17. Each of PSource, Erato and the Fund disclaims beneficial ownership of the securities of the Company held by Valens U.S., Valens SPV I and Valens SPV II, except to the extent of such person's pecuniary interest, if any, in Valens U.S., Valens SPV I or Valens SPV II. Each of Valens U.S., Valens SPV I and Valens SPV II disclaims beneficial ownership of the securities of the Company held by Erato and PSource, except to the extent of such person's pecuniary interest, if any, in Erato or PSource. Each of LCM, VCM, Eugene Grin and David Grin disclaims beneficial ownership of the securities of the Company held by the Investors, except to the extent of such person's pecuniary interest, if any, in the Investors. The filing of this statement shall not be deemed an admission that any person is, for purposes of Section 16 of the Exchange Act or otherwise, the beneficial owner of any securities covered by or described in this statement.
/s/ Eugene Grin, Principal of Laurus Capital Management, LLC, as Investment Manager of Laurus Master Fund, Ltd. (in Liquidation) 06/01/2009
/s/ Eugene Grin, Principal of Laurus Capital Management, LLC, as Investment Manager of Erato Corporation 06/01/2009
/s/ Eugene Grin, Principal of Laurus Capital Management, LLC 06/01/2009
/s/ Eugene Grin, Principal of Laurus Capital Management, LLC, as Investment Manager of PSource Structured Debt Limited 06/01/2009
/s/ Eugene Grin, Principal of Valens Capital Management, LLC, as Investment Manager of Valens OffShore SPV I, Ltd. 06/01/2009
/s/ Eugene Grin, Principal of Valens Capital Management, LLC, as Investment Manager of Valens OffShore SPV II, Corp. 06/01/2009
/s/ Eugene Grin, Principal of Valens Capital Management, LLC 06/01/2009
/s/ David Grin 06/01/2009
/s/ Eugene Grin 06/01/2009
** Signature of Reporting Person Date
Reminder: Report on a separate line for each class of securities beneficially owned directly or indirectly.
* If the form is filed by more than one reporting person, see Instruction 4 (b)(v).
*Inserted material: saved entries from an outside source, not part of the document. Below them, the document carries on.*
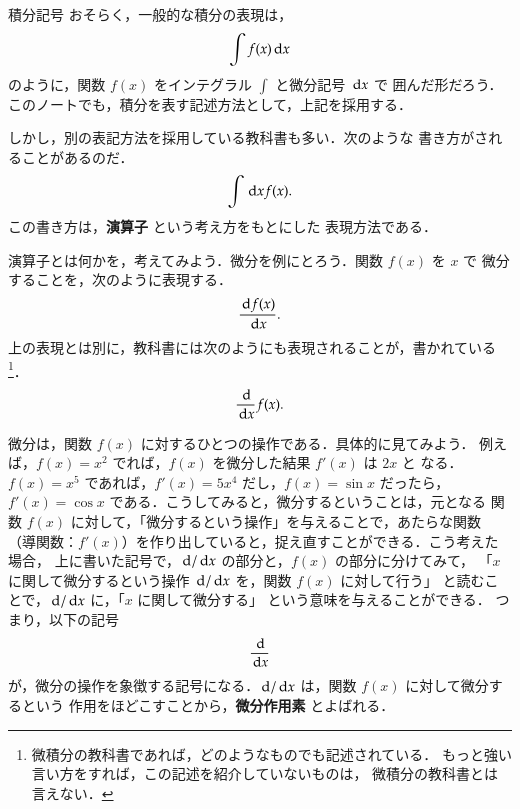     \begin{preattention}{積分記号}
        おそらく，一般的な積分の表現は，
            \begin{align*}
                \int f(x) \,\mathrm{d} x
            \end{align*}
        のように，関数 $f(x)$ をインテグラル $\int$ と微分記号 $\,\mathrm{d} x$ で
        囲んだ形だろう．このノートでも，積分を表す記述方法として，上記を採用する．

        しかし，別の表記方法を採用している教科書も多い．次のような
        書き方がされることがあるのだ．
            \begin{align*}
                \int \,\mathrm{d} x f(x).
            \end{align*}
        この書き方は，\textbf{演算子} という考え方をもとにした
        表現方法である．

        演算子とは何かを，考えてみよう．微分を例にとろう．関数 $f(x)$ を $x$ で
        微分することを，次のように表現する．
            \begin{align*}
                \frac{\,\mathrm{d} f(x)}{\,\mathrm{d} x}.
            \end{align*}
        上の表現とは別に，教科書には次のようにも表現されることが，書かれている
            \footnote{
                微積分の教科書であれば，どのようなものでも記述されている．
                もっと強い言い方をすれば，この記述を紹介していないものは，
                微積分の教科書とは言えない．
            }．
            \begin{align*}
                \frac{\,\mathrm{d}}{\,\mathrm{d} x} f(x).
            \end{align*}

        微分は，関数 $f(x)$ に対するひとつの操作である．具体的に見てみよう．
        例えば，$f(x)=x^{2}$ でれば，$f(x)$ を微分した結果 $f'(x)$ は $2x$ と
        なる．$f(x)=x^{5}$ であれば，$f'(x)=5x^{4}$ だし，$f(x)=\sin x$ だったら，
        $f'(x)=\cos x$ である．こうしてみると，微分するということは，元となる
        関数 $f(x)$ に対して，「微分するという操作」を与えることで，あたらな関数
        （導関数：$f'(x)$）を作り出していると，捉え直すことができる．こう考えた場合，
        上に書いた記号で，$\,\mathrm{d}/\,\mathrm{d} x$ の部分と，$f(x)$ の部分に分けてみて，
        「$x$ に関して微分するという操作 $\,\mathrm{d}/\,\mathrm{d} x$ を，関数 $f(x)$ に対して行う」
        と読むことで，$\,\mathrm{d}/\,\mathrm{d} x$ に，「$x$ に関して微分する」
        という意味を与えることができる．
        つまり，以下の記号
            \begin{align*}
                \frac{\,\mathrm{d}}{\,\mathrm{d} x}
            \end{align*}
        が，微分の操作を象徴する記号になる．$\,\mathrm{d}/\,\mathrm{d} x$ は，関数 $f(x)$ に対して微分するという
        作用をほどこすことから，\textbf{微分作用素} とよばれる．


\end{preattention}

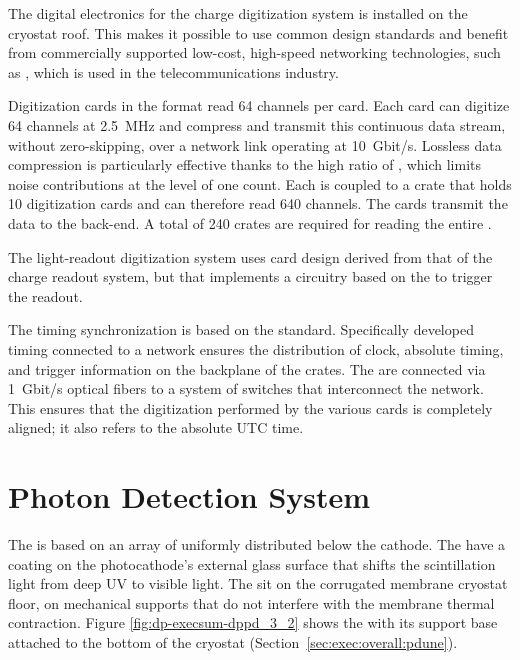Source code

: The digital electronics for the charge digitization system is installed on the cryostat roof. 
This makes it possible to use common design standards and benefit from commercially supported low-cost, high-speed networking technologies, such as , which is used in the telecommunications industry.

Digitization cards in the  format read \num{64} channels per card. Each  card can digitize \num{64} channels at \SI{2.5}{MHz} and compress and transmit this continuous data stream, without zero-skipping, over a network link operating at \SI{10}{Gbit/s}. Lossless data compression is particularly effective thanks to the high  ratio  of , which limits noise contributions at the level of one  count. Each  is coupled to a  crate that holds \num{10}  digitization cards and can therefore read  \num{640} channels. The  cards  transmit the data to the  back-end. A total of \num{240}  crates are required for reading the entire .  

The light-readout digitization system uses   card design derived from that of the charge readout system, but that implements a circuitry based on the   to trigger the readout. 

The timing synchronization is based on the  standard. Specifically developed timing  connected to a  network ensures the distribution of clock, absolute timing, and trigger information on the backplane of the  crates. The  are connected via \SI{1}{Gbit/s} optical fibers to a system of  switches that interconnect the  network. This ensures that the digitization performed by the various  cards is completely aligned; it also refers to the absolute UTC time. 



\section{Photon Detection System}
\label{sec:dp-execsum-pd}

The  is based on an array of  uniformly distributed below the cathode. 
The  have a  coating on the photocathode's external glass surface that shifts the scintillation light from deep UV to visible light. The   sit on the corrugated membrane cryostat floor, on 
mechanical supports that do not interfere with the membrane thermal contraction. 
Figure \ref{fig:dp-execsum-dppd_3_2} shows the  with its support base attached to the bottom of the  cryostat (Section~\ref{sec:exec:overall:pdune}).

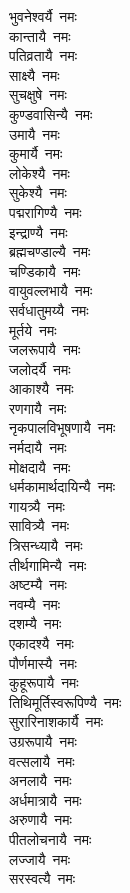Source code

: \begin{flushleft}
\begin{multicols}{2}
भुवनेश्वर्यै~नमः\\
कान्तायै~नमः\\
पतिव्रतायै~नमः\\
साक्ष्यै~नमः\\
सुचक्षुषे~नमः\\
कुण्डवासिन्यै~नमः\\
उमायै~नमः\\
कुमार्यै~नमः\\
लोकेश्यै~नमः\hfill{}\\
सुकेश्यै~नमः\\
पद्मरागिण्यै~नमः\\
इन्द्राण्यै~नमः\\
ब्रह्मचण्डाल्यै~नमः\\
चण्डिकायै~नमः\\
वायुवल्लभायै~नमः\\
सर्वधातुमय्यै~नमः\\
मूर्तये~नमः\\
जलरूपायै~नमः\\
जलोदर्यै~नमः\hfill{}\\
आकाश्यै~नमः\\
रणगायै~नमः\\
नृकपालविभूषणायै~नमः\\
नर्मदायै~नमः\\
मोक्षदायै~नमः\\
धर्मकामार्थदायिन्यै~नमः\\
गायत्र्यै~नमः\\
सावित्र्यै~नमः\\
त्रिसन्ध्यायै~नमः\\
तीर्थगामिन्यै~नमः\hfill{}\\
अष्टम्यै~नमः\\
नवम्यै~नमः\\
दशम्यै~नमः\\
एकादश्यै~नमः\\
पौर्णमास्यै~नमः\\
कुहूरूपायै~नमः\\
तिथिमूर्तिस्वरूपिण्यै~नमः\\
सुरारिनाशकार्यै~नमः\\
उग्ररूपायै~नमः\\
वत्सलायै~नमः\hfill{}\\
अनलायै~नमः\\
अर्धमात्रायै~नमः\\
अरुणायै~नमः\\
पीतलोचनायै~नमः\\
लज्जायै~नमः\\
सरस्वत्यै~नमः\\

\end{multicols}
\end{flushleft}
** Intentional misstatements or omissions of facts constitute Federal Criminal Violations See 18 U.S.C. 1001 and 15 U.S.C. 78ff(a).
Note: File three copies of this Form, one of which must be manually signed. If space is insufficient, see Instruction 6 for procedure.
Persons who respond to the collection of information contained in this form are not required to respond unless the form displays a currently valid OMB Number.